In 2015, the La Plata County Regional Housing Alliance made a substantial move toward a goal of creating 100 new affordable rental units by 2020 with the opening of Lumien Apartments off 32nd Street.
Condominium construction remains a missing component of the housing equation because of construction defects laws, which the city is planning to address this year.
Real estate may be as out-of-reach for buyers as it is for renters. In rural La Plata County, single-family home median prices have been stable around $360,000. In-town, single-family homes have shot up from about $390,000 to $435,000 from 2014 to 2015.
But according to market experts, the number of $200,000 to $400,000 homes on the market, which were the most sought in 2015, would have to triple to meet the demand for that price range.
Last year, there were 1,324 residential sales in La Plata County, which was close to the 1,355 real estate agents and market experts predicted. This year, they anticipate a 5 percent increase to 1,390 sales for 2016.
The Aug. 5 Gold King Mine spill also likely took a toll in the fourth quarter, which saw a 42.7 percent decline in home sales under $500,000 in October compared with the same month in 2014.

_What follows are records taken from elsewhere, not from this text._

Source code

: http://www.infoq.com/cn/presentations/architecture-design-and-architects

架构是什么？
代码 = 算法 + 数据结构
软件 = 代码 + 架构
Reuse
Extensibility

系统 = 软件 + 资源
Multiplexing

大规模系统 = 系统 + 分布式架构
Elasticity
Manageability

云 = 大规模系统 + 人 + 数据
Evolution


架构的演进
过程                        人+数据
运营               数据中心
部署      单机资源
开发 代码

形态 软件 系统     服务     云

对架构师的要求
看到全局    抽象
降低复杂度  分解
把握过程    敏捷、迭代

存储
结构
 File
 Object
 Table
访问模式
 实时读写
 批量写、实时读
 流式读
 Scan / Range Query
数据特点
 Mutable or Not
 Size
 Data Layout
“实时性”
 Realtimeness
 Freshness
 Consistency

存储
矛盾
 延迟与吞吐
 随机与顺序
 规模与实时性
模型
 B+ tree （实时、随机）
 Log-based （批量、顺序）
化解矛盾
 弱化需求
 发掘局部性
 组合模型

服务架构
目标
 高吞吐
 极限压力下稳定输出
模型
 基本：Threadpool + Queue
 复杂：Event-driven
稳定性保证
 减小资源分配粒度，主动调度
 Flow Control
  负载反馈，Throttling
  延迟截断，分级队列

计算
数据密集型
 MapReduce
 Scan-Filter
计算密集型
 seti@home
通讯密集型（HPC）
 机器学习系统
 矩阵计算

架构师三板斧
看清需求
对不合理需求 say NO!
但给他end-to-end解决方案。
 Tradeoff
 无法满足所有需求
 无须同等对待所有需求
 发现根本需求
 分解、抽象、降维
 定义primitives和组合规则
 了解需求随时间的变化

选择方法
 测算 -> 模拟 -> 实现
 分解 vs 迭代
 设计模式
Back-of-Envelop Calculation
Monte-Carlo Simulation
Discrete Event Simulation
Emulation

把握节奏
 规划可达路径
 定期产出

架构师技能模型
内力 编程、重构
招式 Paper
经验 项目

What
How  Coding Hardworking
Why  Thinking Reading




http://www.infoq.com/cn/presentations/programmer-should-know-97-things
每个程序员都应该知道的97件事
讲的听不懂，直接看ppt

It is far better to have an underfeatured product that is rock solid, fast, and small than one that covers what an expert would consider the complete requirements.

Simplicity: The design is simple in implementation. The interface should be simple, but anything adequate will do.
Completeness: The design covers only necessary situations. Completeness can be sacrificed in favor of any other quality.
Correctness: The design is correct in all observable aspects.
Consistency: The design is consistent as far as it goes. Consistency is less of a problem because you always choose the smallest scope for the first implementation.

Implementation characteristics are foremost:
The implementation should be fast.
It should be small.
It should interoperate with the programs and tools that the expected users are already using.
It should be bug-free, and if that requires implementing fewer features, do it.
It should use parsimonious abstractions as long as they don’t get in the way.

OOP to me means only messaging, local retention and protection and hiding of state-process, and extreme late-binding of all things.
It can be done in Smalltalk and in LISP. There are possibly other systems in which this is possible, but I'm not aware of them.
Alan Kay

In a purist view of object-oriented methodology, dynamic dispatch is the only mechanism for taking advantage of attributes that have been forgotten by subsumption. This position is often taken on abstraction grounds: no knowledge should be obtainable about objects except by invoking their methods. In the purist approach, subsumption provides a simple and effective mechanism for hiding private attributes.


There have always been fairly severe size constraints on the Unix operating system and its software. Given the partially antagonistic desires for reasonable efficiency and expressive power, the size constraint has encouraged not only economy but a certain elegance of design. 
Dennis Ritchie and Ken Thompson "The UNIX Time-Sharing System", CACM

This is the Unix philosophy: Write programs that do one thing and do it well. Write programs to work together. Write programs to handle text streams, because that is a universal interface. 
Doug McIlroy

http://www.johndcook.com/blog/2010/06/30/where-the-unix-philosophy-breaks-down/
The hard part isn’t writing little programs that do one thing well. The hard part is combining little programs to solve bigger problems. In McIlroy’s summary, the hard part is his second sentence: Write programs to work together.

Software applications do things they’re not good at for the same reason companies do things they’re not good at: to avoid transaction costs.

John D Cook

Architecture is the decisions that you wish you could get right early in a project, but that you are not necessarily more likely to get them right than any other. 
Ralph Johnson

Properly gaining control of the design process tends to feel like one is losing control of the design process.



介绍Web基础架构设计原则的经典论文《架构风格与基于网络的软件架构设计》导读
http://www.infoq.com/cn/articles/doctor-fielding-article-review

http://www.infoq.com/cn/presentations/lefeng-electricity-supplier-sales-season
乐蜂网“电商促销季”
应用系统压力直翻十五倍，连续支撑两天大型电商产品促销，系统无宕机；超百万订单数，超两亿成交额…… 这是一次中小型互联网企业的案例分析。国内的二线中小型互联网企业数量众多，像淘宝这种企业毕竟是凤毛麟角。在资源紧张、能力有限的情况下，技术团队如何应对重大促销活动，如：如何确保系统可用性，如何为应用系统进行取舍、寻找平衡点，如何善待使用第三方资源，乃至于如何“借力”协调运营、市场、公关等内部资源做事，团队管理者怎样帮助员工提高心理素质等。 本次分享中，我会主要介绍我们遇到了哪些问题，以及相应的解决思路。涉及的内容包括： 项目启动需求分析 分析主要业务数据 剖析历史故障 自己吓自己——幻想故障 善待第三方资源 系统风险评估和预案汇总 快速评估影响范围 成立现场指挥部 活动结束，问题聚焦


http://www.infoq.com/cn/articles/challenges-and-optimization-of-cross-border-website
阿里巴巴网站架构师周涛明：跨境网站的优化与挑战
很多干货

“I think Gold King had a big impact,” Allen said. “It’s the only reason we can point at for that significant decline in October. It was too coincidental.”
As reported at last year’s forecast, agricultural land sales remain sluggish, reflecting the difficulty for farmers to buy quality, irrigated land in La Plata County.
Transactions were also flat in the Purgatory resort area, which Heather Erb of Durango Mountain Realty said was likely because of a combination of wariness of the economy and the oil and gas downturn – which means fewer buyers are coming out of Houston.
“We are getting a lot of activity with potential purchasers, but there is a tentativeness about making the decision,” Erb said. “Some were nervous about the economy, some were affected by the oil and gas prices, and some wanted to visit Purgatory one more time before making the decision.”
Sales from December 2014 to mid-March 2015 were for more high-end and mid-range homes. This past winter, most sales in the resort area were fractional – fully furnished units in the $80,000 to $100,000 range – which Erb said are attractive to first-time buyers, because they’re easy to rent out.
Bayfield was an outlier: Total sales went up as the city added supply. Forest Lakes subdivision, which had the most foreclosures during the Great Recession, saw an increase in sales and a 13 percent uptick in median home price.
On the upside, tourism is thriving, as reflected in city sales tax, which increased by 5.6 percent from 2014 to 2015, and lodgers tax, which saw a 7.4 percent increase.
Ridership on the Durango-Silverton Narrow Gauge Railroad also went up by 90 percent.
“That translates into a strong real estate market, because those visitors get connected,” Wells said, because many second-home buyers start as tourists.
Outside markets continue to permeate housing in La Plata County; about 6 percent are coming from Texas, which is down from about 8 percent in 2014. Arizona buyers rose above 3 percent last year. New Mexico and California markets were stable, though New Mexico buyers are expected to decline because of the oil and gas industry’s downturn.